Szkolna Gazeta Internetowa Liceum Ogolnoksztalcacego im. Mikolaja Kopernika w Tarnobrzegu

A czym tak w ogóle jest kłamstwo?   

Dodano 2005-01-17, w dziale felietony - archiwum

Kłamstwa wkradają się do nas zazwyczaj pod wpływem impulsu. Czasami sami zapraszamy je do swojego życia. Zdarza się nawet, że w brutalny sposób zaciągamy je do każdego możliwego zakamarka. Kłamiemy za często i przychodzi nam to zbyt lekko, często pomijamy przy tym wszelkie wyrzuty sumienia, które zawsze jakoś tam można uciszyć. Potępiamy fałszywych polityków i oszustów łudząc się, że nasze „małe kłamstewka” nie świadczą o zepsuciu moralnym.

Tymczasem rzeczywistość przedstawia nam inny, bardziej drastyczny obraz. Mowa tu o ówczesnych sobowtórach Pinokia - długonosych, z krótkimi nogami, których liczba dochodzi do 6,5 miliardów. Nie łudź się, Drogi Czytelniku, że Ciebie ten problem nie dotyczy - lepiej przypomnij sobie kiedy ostatnio ubarwiłeś świat swoją fantazją.

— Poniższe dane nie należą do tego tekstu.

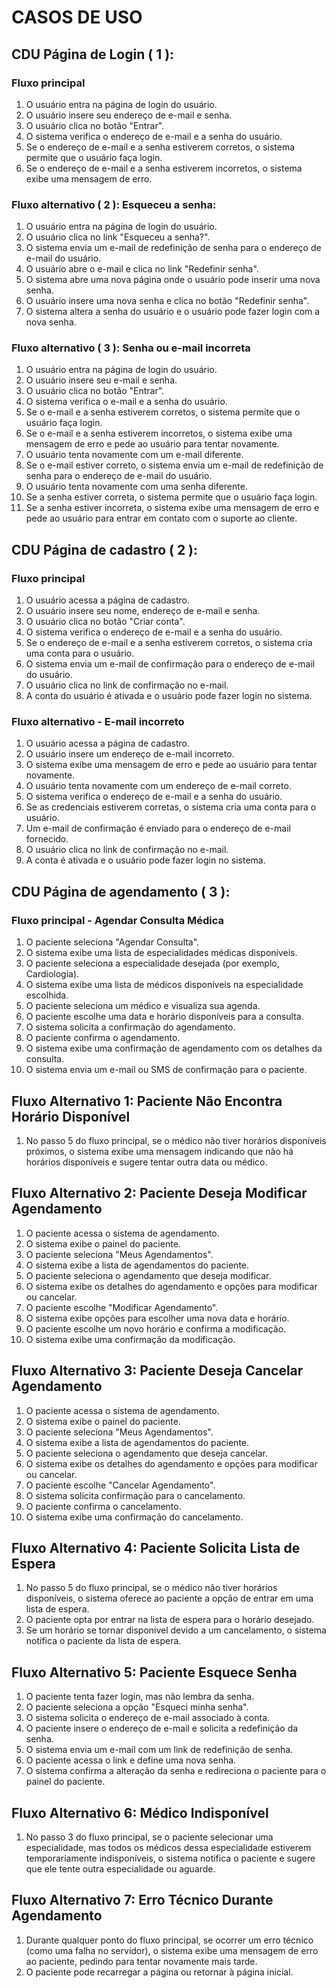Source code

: # CASOS DE USO

## CDU Página de Login ( 1 ):
### Fluxo principal

1. O usuário entra na página de login do usuário.
2. O usuário insere seu endereço de e-mail e senha.
3. O usuário clica no botão "Entrar".
4. O sistema verifica o endereço de e-mail e a senha do usuário.
5. Se o endereço de e-mail e a senha estiverem corretos, o sistema permite que o usuário faça login.
6. Se o endereço de e-mail e a senha estiverem incorretos, o sistema exibe uma mensagem de erro.

### Fluxo alternativo  ( 2 ): Esqueceu a senha:

1. O usuário entra na página de login do usuário.
2. O usuário clica no link "Esqueceu a senha?".
3. O sistema envia um e-mail de redefinição de senha para o endereço de e-mail do usuário.
4. O usuário abre o e-mail e clica no link "Redefinir senha".
5. O sistema abre uma nova página onde o usuário pode inserir uma nova senha.
6. O usuário insere uma nova senha e clica no botão "Redefinir senha".
7. O sistema altera a senha do usuário e o usuário pode fazer login com a nova senha.

### Fluxo alternativo  ( 3 ): Senha ou e-mail incorreta

1. O usuário entra na página de login do usuário.
2. O usuário insere seu e-mail e senha.
3. O usuário clica no botão "Entrar".
4. O sistema verifica o e-mail e a senha do usuário.
5. Se o e-mail e a senha estiverem corretos, o sistema permite que o usuário faça login.
6. Se o e-mail e a senha estiverem incorretos, o sistema exibe uma mensagem de erro e pede ao usuário para tentar novamente.
7. O usuário tenta novamente com um e-mail diferente.
8. Se o e-mail estiver correto, o sistema envia um e-mail de redefinição de senha para o endereço de e-mail do usuário.
9. O usuário tenta novamente com uma senha diferente.
10. Se a senha estiver correta, o sistema permite que o usuário faça login.
11. Se a senha estiver incorreta, o sistema exibe uma mensagem de erro e pede ao usuário para entrar em contato com o suporte ao cliente.

## CDU Página de cadastro ( 2 ):


### Fluxo principal

1. O usuário acessa a página de cadastro.
2. O usuário insere seu nome, endereço de e-mail e senha.
3. O usuário clica no botão "Criar conta".
4. O sistema verifica o endereço de e-mail e a senha do usuário.
5. Se o endereço de e-mail e a senha estiverem corretos, o sistema cria uma conta para o usuário.
6. O sistema envia um e-mail de confirmação para o endereço de e-mail do usuário.
7. O usuário clica no link de confirmação no e-mail.
8. A conta do usuário é ativada e o usuário pode fazer login no sistema.

### Fluxo alternativo - E-mail incorreto

1. O usuário acessa a página de cadastro.
2. O usuário insere um endereço de e-mail incorreto.
3. O sistema exibe uma mensagem de erro e pede ao usuário para tentar novamente.
4. O usuário tenta novamente com um endereço de e-mail correto.
5. O sistema verifica o endereço de e-mail e a senha do usuário.
6. Se as credenciais estiverem corretas, o sistema cria uma conta para o usuário.
7. Um e-mail de confirmação é enviado para o endereço de e-mail fornecido.
8. O usuário clica no link de confirmação no e-mail.
9. A conta é ativada e o usuário pode fazer login no sistema.

## CDU Página de agendamento ( 3 ):

### Fluxo principal - Agendar Consulta Médica

1. O paciente seleciona "Agendar Consulta".
2. O sistema exibe uma lista de especialidades médicas disponíveis.
3. O paciente seleciona a especialidade desejada (por exemplo, Cardiologia).
4. O sistema exibe uma lista de médicos disponíveis na especialidade escolhida.
5. O paciente seleciona um médico e visualiza sua agenda.
6. O paciente escolhe uma data e horário disponíveis para a consulta.
7. O sistema solicita a confirmação do agendamento.
8. O paciente confirma o agendamento.
9. O sistema exibe uma confirmação de agendamento com os detalhes da consulta.
10. O sistema envia um e-mail ou SMS de confirmação para o paciente.

## Fluxo Alternativo 1: Paciente Não Encontra Horário Disponível

1. No passo 5 do fluxo principal, se o médico não tiver horários disponíveis próximos, o sistema exibe uma mensagem indicando que não há horários disponíveis e sugere tentar outra data ou médico.

## Fluxo Alternativo 2: Paciente Deseja Modificar Agendamento

1. O paciente acessa o sistema de agendamento.
2. O sistema exibe o painel do paciente.
4. O paciente seleciona "Meus Agendamentos".
5. O sistema exibe a lista de agendamentos do paciente.
6. O paciente seleciona o agendamento que deseja modificar.
7. O sistema exibe os detalhes do agendamento e opções para modificar ou cancelar.
8. O paciente escolhe "Modificar Agendamento".
9. O sistema exibe opções para escolher uma nova data e horário.
10. O paciente escolhe um novo horário e confirma a modificação.
11. O sistema exibe uma confirmação da modificação.

## Fluxo Alternativo 3: Paciente Deseja Cancelar Agendamento

1. O paciente acessa o sistema de agendamento.
2. O sistema exibe o painel do paciente.
3. O paciente seleciona "Meus Agendamentos".
4. O sistema exibe a lista de agendamentos do paciente.
5. O paciente seleciona o agendamento que deseja cancelar.
6. O sistema exibe os detalhes do agendamento e opções para modificar ou cancelar.
7. O paciente escolhe "Cancelar Agendamento".
8. O sistema solicita confirmação para o cancelamento.
9. O paciente confirma o cancelamento.
10. O sistema exibe uma confirmação do cancelamento.

## Fluxo Alternativo 4: Paciente Solicita Lista de Espera

1. No passo 5 do fluxo principal, se o médico não tiver horários disponíveis, o sistema oferece ao paciente a opção de entrar em uma lista de espera.
2. O paciente opta por entrar na lista de espera para o horário desejado.
3. Se um horário se tornar disponível devido a um cancelamento, o sistema notifica o paciente da lista de espera.

## Fluxo Alternativo 5: Paciente Esquece Senha

1. O paciente tenta fazer login, mas não lembra da senha.
2. O paciente seleciona a opção "Esqueci minha senha".
3. O sistema solicita o endereço de e-mail associado à conta.
4. O paciente insere o endereço de e-mail e solicita a redefinição da senha.
5. O sistema envia um e-mail com um link de redefinição de senha.
6. O paciente acessa o link e define uma nova senha.
7. O sistema confirma a alteração da senha e redireciona o paciente para o painel do paciente.

## Fluxo Alternativo 6: Médico Indisponível

1. No passo 3 do fluxo principal, se o paciente selecionar uma especialidade, mas todos os médicos dessa especialidade estiverem temporariamente indisponíveis, o sistema notifica o paciente e sugere que ele tente outra especialidade ou aguarde.

## Fluxo Alternativo 7: Erro Técnico Durante Agendamento

1. Durante qualquer ponto do fluxo principal, se ocorrer um erro técnico (como uma falha no servidor), o sistema exibe uma mensagem de erro ao paciente, pedindo para tentar novamente mais tarde.
2. O paciente pode recarregar a página ou retornar à página inicial.
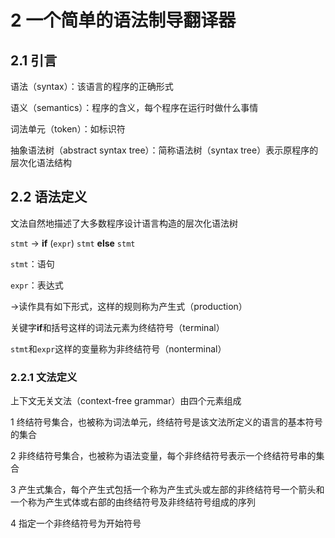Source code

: # 2 一个简单的语法制导翻译器



## 2.1 引言

语法（syntax）：该语言的程序的正确形式

语义（semantics）：程序的含义，每个程序在运行时做什么事情

词法单元（token）：如标识符

抽象语法树（abstract syntax tree）：简称语法树（syntax tree）表示原程序的层次化语法结构

## 2.2 语法定义

文法自然地描述了大多数程序设计语言构造的层次化语法树

`stmt` → **if** (`expr`) `stmt` **else** `stmt`

`stmt`：语句

`expr`：表达式

→读作具有如下形式，这样的规则称为产生式（production）

关键字**if**和括号这样的词法元素为终结符号（terminal）

`stmt`和`expr`这样的变量称为非终结符号（nonterminal）

### 2.2.1 文法定义

上下文无关文法（context-free grammar）由四个元素组成

1 终结符号集合，也被称为词法单元，终结符号是该文法所定义的语言的基本符号的集合

2 非终结符号集合，也被称为语法变量，每个非终结符号表示一个终结符号串的集合

3 产生式集合，每个产生式包括一个称为产生式头或左部的非终结符号一个箭头和一个称为产生式体或右部的由终结符号及非终结符号组成的序列

4 指定一个非终结符号为开始符号







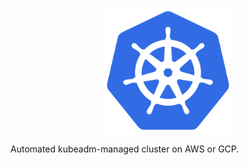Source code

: <p align="center">
  <img height="200" title="Kubernetes Logo" src="../images/k8s_logo_with_border.png">
</p>

Automated kubeadm-managed cluster on AWS or GCP.

<!-- # Table Of Contents
- [Kubernetes Certification Motivation and Study Resources](readme/certification_and_study.md)
- [Building your Kubernetes Cluster for Studying](readme/building_the_cluster.md)
- [CKAD Exam Tips/Useful Kubernetes Links and Commands](readme/kubernetes_links.md) -->
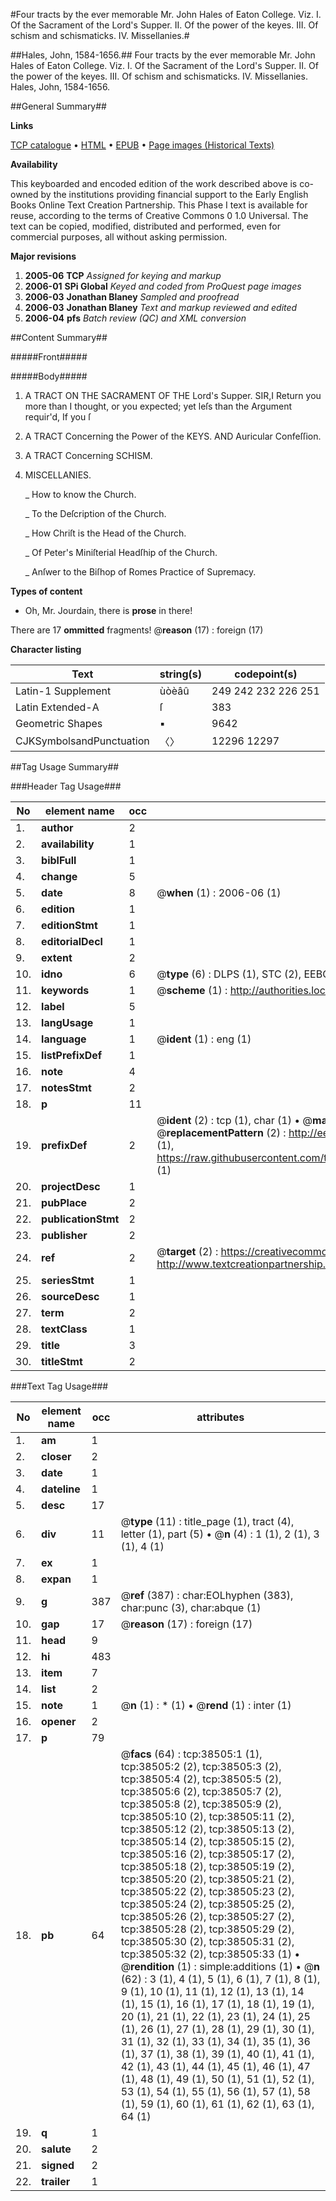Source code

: #Four tracts by the ever memorable Mr. John Hales of Eaton College. Viz. I. Of the Sacrament of the Lord's Supper. II. Of the power of the keyes. III. Of schism and schismaticks. IV. Missellanies.#

##Hales, John, 1584-1656.##
Four tracts by the ever memorable Mr. John Hales of Eaton College. Viz. I. Of the Sacrament of the Lord's Supper. II. Of the power of the keyes. III. Of schism and schismaticks. IV. Missellanies.
Hales, John, 1584-1656.

##General Summary##

**Links**

[TCP catalogue](http://www.ota.ox.ac.uk/tcp/)  • 
[HTML](http://tei.it.ox.ac.uk/tcp/Texts-HTML/free/A44/A44394.html)  • 
[EPUB](http://tei.it.ox.ac.uk/tcp/Texts-EPUB/free/A44/A44394.epub) • 
[Page images (Historical Texts)](https://data.historicaltexts.jisc.ac.uk/view?pubId=eebo-99834026e&pageId=eebo-99834026e-38505-1)

**Availability**

This keyboarded and encoded edition of the
	       work described above is co-owned by the institutions
	       providing financial support to the Early English Books
	       Online Text Creation Partnership. This Phase I text is
	       available for reuse, according to the terms of Creative
	       Commons 0 1.0 Universal. The text can be copied,
	       modified, distributed and performed, even for
	       commercial purposes, all without asking permission.

**Major revisions**

1. __2005-06__ __TCP__ *Assigned for keying and markup*
1. __2006-01__ __SPi Global__ *Keyed and coded from ProQuest page images*
1. __2006-03__ __Jonathan Blaney__ *Sampled and proofread*
1. __2006-03__ __Jonathan Blaney__ *Text and markup reviewed and edited*
1. __2006-04__ __pfs__ *Batch review (QC) and XML conversion*

##Content Summary##

#####Front#####

#####Body#####

1. A TRACT ON THE SACRAMENT OF THE Lord's Supper.
SIR,I Return you more than I thought, or you expected; yet leſs than the Argument requir'd, If you ſ
1. A TRACT Concerning the Power of the KEYS. AND Auricular Confeſſion.

1. A TRACT Concerning SCHISM.

1. MISCELLANIES.

    _ How to know the Church.

    _ To the Deſcription of the Church.

    _ How Chriſt is the Head of the Church.

    _ Of Peter's Miniſterial Headſhip of the Church.

    _ Anſwer to the Biſhop of Romes Practice of Supremacy.

**Types of content**

  * Oh, Mr. Jourdain, there is **prose** in there!

There are 17 **ommitted** fragments! 
 @__reason__ (17) : foreign (17)

**Character listing**


|Text|string(s)|codepoint(s)|
|---|---|---|
|Latin-1 Supplement|ùòèâû|249 242 232 226 251|
|Latin Extended-A|ſ|383|
|Geometric Shapes|▪|9642|
|CJKSymbolsandPunctuation|〈〉|12296 12297|

##Tag Usage Summary##

###Header Tag Usage###

|No|element name|occ|attributes|
|---|---|---|---|
|1.|__author__|2||
|2.|__availability__|1||
|3.|__biblFull__|1||
|4.|__change__|5||
|5.|__date__|8| @__when__ (1) : 2006-06 (1)|
|6.|__edition__|1||
|7.|__editionStmt__|1||
|8.|__editorialDecl__|1||
|9.|__extent__|2||
|10.|__idno__|6| @__type__ (6) : DLPS (1), STC (2), EEBO-CITATION (1), PROQUEST (1), VID (1)|
|11.|__keywords__|1| @__scheme__ (1) : http://authorities.loc.gov/ (1)|
|12.|__label__|5||
|13.|__langUsage__|1||
|14.|__language__|1| @__ident__ (1) : eng (1)|
|15.|__listPrefixDef__|1||
|16.|__note__|4||
|17.|__notesStmt__|2||
|18.|__p__|11||
|19.|__prefixDef__|2| @__ident__ (2) : tcp (1), char (1)  •  @__matchPattern__ (2) : ([0-9\-]+):([0-9IVX]+) (1), (.+) (1)  •  @__replacementPattern__ (2) : http://eebo.chadwyck.com/downloadtiff?vid=$1&page=$2 (1), https://raw.githubusercontent.com/textcreationpartnership/Texts/master/tcpchars.xml#$1 (1)|
|20.|__projectDesc__|1||
|21.|__pubPlace__|2||
|22.|__publicationStmt__|2||
|23.|__publisher__|2||
|24.|__ref__|2| @__target__ (2) : https://creativecommons.org/publicdomain/zero/1.0/ (1), http://www.textcreationpartnership.org/docs/. (1)|
|25.|__seriesStmt__|1||
|26.|__sourceDesc__|1||
|27.|__term__|2||
|28.|__textClass__|1||
|29.|__title__|3||
|30.|__titleStmt__|2||


###Text Tag Usage###

|No|element name|occ|attributes|
|---|---|---|---|
|1.|__am__|1||
|2.|__closer__|2||
|3.|__date__|1||
|4.|__dateline__|1||
|5.|__desc__|17||
|6.|__div__|11| @__type__ (11) : title_page (1), tract (4), letter (1), part (5)  •  @__n__ (4) : 1 (1), 2 (1), 3 (1), 4 (1)|
|7.|__ex__|1||
|8.|__expan__|1||
|9.|__g__|387| @__ref__ (387) : char:EOLhyphen (383), char:punc (3), char:abque (1)|
|10.|__gap__|17| @__reason__ (17) : foreign (17)|
|11.|__head__|9||
|12.|__hi__|483||
|13.|__item__|7||
|14.|__list__|2||
|15.|__note__|1| @__n__ (1) : * (1)  •  @__rend__ (1) : inter (1)|
|16.|__opener__|2||
|17.|__p__|79||
|18.|__pb__|64| @__facs__ (64) : tcp:38505:1 (1), tcp:38505:2 (2), tcp:38505:3 (2), tcp:38505:4 (2), tcp:38505:5 (2), tcp:38505:6 (2), tcp:38505:7 (2), tcp:38505:8 (2), tcp:38505:9 (2), tcp:38505:10 (2), tcp:38505:11 (2), tcp:38505:12 (2), tcp:38505:13 (2), tcp:38505:14 (2), tcp:38505:15 (2), tcp:38505:16 (2), tcp:38505:17 (2), tcp:38505:18 (2), tcp:38505:19 (2), tcp:38505:20 (2), tcp:38505:21 (2), tcp:38505:22 (2), tcp:38505:23 (2), tcp:38505:24 (2), tcp:38505:25 (2), tcp:38505:26 (2), tcp:38505:27 (2), tcp:38505:28 (2), tcp:38505:29 (2), tcp:38505:30 (2), tcp:38505:31 (2), tcp:38505:32 (2), tcp:38505:33 (1)  •  @__rendition__ (1) : simple:additions (1)  •  @__n__ (62) : 3 (1), 4 (1), 5 (1), 6 (1), 7 (1), 8 (1), 9 (1), 10 (1), 11 (1), 12 (1), 13 (1), 14 (1), 15 (1), 16 (1), 17 (1), 18 (1), 19 (1), 20 (1), 21 (1), 22 (1), 23 (1), 24 (1), 25 (1), 26 (1), 27 (1), 28 (1), 29 (1), 30 (1), 31 (1), 32 (1), 33 (1), 34 (1), 35 (1), 36 (1), 37 (1), 38 (1), 39 (1), 40 (1), 41 (1), 42 (1), 43 (1), 44 (1), 45 (1), 46 (1), 47 (1), 48 (1), 49 (1), 50 (1), 51 (1), 52 (1), 53 (1), 54 (1), 55 (1), 56 (1), 57 (1), 58 (1), 59 (1), 60 (1), 61 (1), 62 (1), 63 (1), 64 (1)|
|19.|__q__|1||
|20.|__salute__|2||
|21.|__signed__|2||
|22.|__trailer__|1||
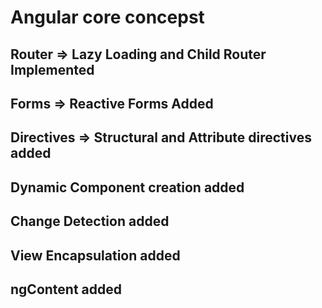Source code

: # Angular core concepst

## Router => Lazy Loading and Child Router Implemented

## Forms => Reactive Forms Added

## Directives => Structural and Attribute directives added

## Dynamic Component creation added

## Change Detection added

## View Encapsulation added

## ngContent added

Kłamstwa wkradają się do nas zazwyczaj pod wpływem impulsu. Czasami sami zapraszamy je do swojego życia. Zdarza się nawet, że w brutalny sposób zaciągamy je do każdego możliwego zakamarka. Kłamiemy za często i przychodzi nam to zbyt lekko, często pomijamy przy tym wszelkie wyrzuty sumienia, które zawsze jakoś tam można uciszyć. Potępiamy fałszywych polityków i oszustów łudząc się, że nasze „małe kłamstewka” nie świadczą o zepsuciu moralnym.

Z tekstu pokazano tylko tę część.